[REQUIRED WORK]: Only lines with the word "Omnipotence" belong in the answer; copy them from the records below.

Collected data entries:
· · ·

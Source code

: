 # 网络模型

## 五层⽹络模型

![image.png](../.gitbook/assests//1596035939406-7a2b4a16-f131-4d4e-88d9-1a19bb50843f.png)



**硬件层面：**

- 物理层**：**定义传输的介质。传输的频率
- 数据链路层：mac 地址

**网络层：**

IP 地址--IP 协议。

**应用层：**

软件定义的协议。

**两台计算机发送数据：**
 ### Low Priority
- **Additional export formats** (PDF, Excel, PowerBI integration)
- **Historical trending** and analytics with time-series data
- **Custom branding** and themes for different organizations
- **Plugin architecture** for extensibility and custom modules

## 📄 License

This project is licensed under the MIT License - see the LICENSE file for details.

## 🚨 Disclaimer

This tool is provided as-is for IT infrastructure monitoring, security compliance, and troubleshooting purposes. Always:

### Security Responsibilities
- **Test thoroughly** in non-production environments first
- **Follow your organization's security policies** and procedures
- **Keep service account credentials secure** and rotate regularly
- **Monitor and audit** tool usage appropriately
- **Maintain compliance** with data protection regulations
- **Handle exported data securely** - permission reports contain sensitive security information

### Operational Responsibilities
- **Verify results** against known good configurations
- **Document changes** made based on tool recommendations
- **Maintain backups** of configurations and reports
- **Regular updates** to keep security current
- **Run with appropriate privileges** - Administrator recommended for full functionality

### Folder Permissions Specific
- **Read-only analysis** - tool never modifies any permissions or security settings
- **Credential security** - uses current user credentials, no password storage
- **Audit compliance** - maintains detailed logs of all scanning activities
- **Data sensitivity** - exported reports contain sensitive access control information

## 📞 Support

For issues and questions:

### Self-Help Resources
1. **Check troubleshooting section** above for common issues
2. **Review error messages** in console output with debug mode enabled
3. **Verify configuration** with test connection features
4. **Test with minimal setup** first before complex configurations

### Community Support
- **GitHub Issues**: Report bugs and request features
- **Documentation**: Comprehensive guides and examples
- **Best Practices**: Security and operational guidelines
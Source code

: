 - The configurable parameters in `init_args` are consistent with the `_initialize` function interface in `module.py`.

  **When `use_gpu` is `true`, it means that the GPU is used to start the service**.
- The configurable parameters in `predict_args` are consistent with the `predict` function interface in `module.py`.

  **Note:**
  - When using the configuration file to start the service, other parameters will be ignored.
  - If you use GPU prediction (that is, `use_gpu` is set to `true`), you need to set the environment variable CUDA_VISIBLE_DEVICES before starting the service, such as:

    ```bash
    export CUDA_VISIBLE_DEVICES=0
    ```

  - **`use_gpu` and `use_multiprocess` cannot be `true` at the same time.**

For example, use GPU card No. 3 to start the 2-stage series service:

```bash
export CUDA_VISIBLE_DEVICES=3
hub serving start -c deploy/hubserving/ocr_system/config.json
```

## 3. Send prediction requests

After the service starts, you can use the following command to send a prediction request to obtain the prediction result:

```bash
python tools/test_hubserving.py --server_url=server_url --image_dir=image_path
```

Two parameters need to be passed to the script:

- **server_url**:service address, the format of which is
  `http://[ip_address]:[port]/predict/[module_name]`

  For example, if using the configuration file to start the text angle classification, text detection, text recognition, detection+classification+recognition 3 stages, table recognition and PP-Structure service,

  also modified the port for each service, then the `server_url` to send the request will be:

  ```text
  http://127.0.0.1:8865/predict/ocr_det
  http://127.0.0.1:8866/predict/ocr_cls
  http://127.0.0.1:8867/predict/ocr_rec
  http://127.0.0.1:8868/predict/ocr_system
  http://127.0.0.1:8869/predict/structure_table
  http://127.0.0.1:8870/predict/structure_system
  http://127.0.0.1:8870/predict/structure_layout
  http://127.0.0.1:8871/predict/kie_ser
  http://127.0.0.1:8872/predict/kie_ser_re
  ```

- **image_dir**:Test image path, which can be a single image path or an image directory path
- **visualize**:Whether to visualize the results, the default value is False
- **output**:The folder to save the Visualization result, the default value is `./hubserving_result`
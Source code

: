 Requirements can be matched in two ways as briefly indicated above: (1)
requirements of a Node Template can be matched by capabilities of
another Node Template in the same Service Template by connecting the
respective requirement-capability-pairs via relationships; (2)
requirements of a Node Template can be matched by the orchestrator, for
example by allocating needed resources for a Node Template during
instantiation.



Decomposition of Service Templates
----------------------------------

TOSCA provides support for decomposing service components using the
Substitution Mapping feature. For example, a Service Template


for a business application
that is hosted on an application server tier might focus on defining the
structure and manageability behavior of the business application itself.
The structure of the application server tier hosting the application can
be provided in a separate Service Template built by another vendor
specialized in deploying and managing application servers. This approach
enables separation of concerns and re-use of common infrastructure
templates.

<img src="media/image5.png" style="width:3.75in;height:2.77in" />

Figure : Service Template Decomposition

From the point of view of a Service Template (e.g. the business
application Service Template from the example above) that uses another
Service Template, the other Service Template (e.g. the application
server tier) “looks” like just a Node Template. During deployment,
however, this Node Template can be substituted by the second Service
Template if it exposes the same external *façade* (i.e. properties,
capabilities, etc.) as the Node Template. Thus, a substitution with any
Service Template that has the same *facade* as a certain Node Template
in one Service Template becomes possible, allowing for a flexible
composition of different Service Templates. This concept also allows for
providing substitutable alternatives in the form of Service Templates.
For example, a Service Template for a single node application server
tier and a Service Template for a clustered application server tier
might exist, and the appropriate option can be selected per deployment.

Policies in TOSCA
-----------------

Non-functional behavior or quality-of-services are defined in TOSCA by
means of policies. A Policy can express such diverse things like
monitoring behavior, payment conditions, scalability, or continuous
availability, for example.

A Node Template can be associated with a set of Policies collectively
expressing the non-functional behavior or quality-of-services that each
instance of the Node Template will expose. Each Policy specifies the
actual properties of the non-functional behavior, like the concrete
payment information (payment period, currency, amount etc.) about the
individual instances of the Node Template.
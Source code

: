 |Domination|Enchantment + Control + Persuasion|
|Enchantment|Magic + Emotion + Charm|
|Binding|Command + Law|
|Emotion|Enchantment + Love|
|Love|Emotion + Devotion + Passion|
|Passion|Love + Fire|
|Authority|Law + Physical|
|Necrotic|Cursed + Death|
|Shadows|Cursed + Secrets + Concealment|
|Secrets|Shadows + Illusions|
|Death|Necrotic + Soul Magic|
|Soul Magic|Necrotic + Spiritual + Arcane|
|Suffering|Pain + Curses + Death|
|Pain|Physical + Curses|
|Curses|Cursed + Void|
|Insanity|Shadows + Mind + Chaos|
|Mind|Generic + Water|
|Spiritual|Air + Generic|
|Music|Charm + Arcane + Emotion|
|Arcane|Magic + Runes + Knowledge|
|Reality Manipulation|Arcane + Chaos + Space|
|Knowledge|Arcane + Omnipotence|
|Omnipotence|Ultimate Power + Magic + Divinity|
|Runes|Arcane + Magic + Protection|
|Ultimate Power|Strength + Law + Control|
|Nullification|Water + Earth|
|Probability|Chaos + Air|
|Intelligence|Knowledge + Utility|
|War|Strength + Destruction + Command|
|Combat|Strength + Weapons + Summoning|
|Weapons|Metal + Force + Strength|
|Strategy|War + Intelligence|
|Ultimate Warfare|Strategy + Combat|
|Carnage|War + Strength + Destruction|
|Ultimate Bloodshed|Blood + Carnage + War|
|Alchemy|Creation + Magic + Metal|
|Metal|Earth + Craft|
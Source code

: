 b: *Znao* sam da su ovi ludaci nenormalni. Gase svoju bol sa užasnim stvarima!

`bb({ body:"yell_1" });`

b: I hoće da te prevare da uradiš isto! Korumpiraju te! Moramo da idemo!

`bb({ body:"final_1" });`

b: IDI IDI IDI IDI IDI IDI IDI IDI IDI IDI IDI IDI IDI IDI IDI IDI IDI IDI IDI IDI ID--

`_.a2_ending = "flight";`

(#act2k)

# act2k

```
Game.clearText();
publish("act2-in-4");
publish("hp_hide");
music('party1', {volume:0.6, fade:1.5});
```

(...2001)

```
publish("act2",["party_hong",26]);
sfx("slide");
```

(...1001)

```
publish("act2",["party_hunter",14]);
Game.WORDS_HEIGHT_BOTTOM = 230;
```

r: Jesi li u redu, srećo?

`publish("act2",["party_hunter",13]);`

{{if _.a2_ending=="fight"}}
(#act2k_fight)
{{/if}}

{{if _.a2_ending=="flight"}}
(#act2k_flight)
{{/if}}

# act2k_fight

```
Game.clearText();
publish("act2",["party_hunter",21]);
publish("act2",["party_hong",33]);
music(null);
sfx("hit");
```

· · ·

[EXERCISE ANSWER]:
|Knowledge|Arcane + Omnipotence|
|Omnipotence|Ultimate Power + Magic + Divinity|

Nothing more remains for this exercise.